- Task directions
Every line below is to be copied exactly, with the pictures left out.

- Data extract
—————

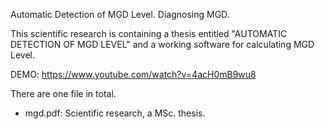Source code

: Automatic Detection of MGD Level. Diagnosing MGD.

This scientific research is containing a thesis entitled "AUTOMATIC DETECTION OF MGD LEVEL" and a working software for calculating MGD Level.

DEMO: https://www.youtube.com/watch?v=4acH0mB9wu8

There are one file in total.
* mgd.pdf: Scientific research, a MSc. thesis.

—————

- Finished exercise
Source code

: Automatic Detection of MGD Level. Diagnosing MGD.

This scientific research is containing a thesis entitled "AUTOMATIC DETECTION OF MGD LEVEL" and a working software for calculating MGD Level.

DEMO: https://www.youtube.com/watch?v=4acH0mB9wu8

There are one file in total.
* mgd.pdf: Scientific research, a MSc. thesis.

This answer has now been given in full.